The Back-to-back Directional Changed on the Daily level have played their role. They produced the first low and then the reactionary high. We closed weak below 25490 yesterday so we now see the result. The close today below 24000 warns that we are still headed lower.

The low is by no means in place just yet. We still see the risk of moving lower into the week of the 19th if not the first week of March. The dollar is still pressing higher and that is not the real issue. The Euro will be under some question going into the Italian elections the first week of March.

Silver is falling and gold is also failing to respond as so many expected - stocks crash gold up. As I have warned, gold is not yet ready for prime time.

Tomorrow, a mere week-end closing below 24695 will be a confirmation of lower prices ahead.

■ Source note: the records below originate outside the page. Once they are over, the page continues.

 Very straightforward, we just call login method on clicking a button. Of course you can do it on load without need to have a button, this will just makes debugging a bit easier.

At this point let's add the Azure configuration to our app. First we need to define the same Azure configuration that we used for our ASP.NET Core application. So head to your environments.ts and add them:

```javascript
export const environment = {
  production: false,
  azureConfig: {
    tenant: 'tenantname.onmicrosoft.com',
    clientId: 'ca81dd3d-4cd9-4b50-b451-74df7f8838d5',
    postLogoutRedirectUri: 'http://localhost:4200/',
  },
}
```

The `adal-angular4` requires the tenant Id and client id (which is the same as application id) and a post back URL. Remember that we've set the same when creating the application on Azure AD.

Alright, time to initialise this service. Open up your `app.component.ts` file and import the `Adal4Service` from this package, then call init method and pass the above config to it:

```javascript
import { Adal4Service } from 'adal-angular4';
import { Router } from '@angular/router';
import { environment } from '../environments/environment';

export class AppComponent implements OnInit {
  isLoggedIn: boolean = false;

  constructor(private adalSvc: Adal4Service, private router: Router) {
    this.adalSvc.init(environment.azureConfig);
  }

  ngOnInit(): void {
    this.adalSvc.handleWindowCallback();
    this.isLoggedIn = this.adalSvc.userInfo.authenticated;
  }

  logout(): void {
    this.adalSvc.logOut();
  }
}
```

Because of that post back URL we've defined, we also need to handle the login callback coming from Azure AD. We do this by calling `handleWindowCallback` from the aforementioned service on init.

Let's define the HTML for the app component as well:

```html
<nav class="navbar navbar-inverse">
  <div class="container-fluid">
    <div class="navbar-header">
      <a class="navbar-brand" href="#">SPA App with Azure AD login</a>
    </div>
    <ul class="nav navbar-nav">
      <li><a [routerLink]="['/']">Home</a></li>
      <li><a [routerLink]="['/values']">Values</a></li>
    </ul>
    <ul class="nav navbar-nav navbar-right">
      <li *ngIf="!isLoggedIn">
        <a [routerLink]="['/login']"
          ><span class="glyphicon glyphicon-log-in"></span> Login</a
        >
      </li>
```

However, the close today below 23920 technically warns that we may test the third Weekly Bearish Reversal down at 23250. Electing that tomorrow and there is a risk that this Panic Cycle Year will indeed break last year's low of 19,677.94 before this is over and we can do this all by March.

Keep in mind that 1987 + 31 Years = 2018. The closing today below the top of the Weekly Channel, 24,437.39, has significantly warned that we are going to see lower prices. If we penetrate the bottom of that channel, 22,439.76, then there is a very good change that we will break the 2017 low even by March.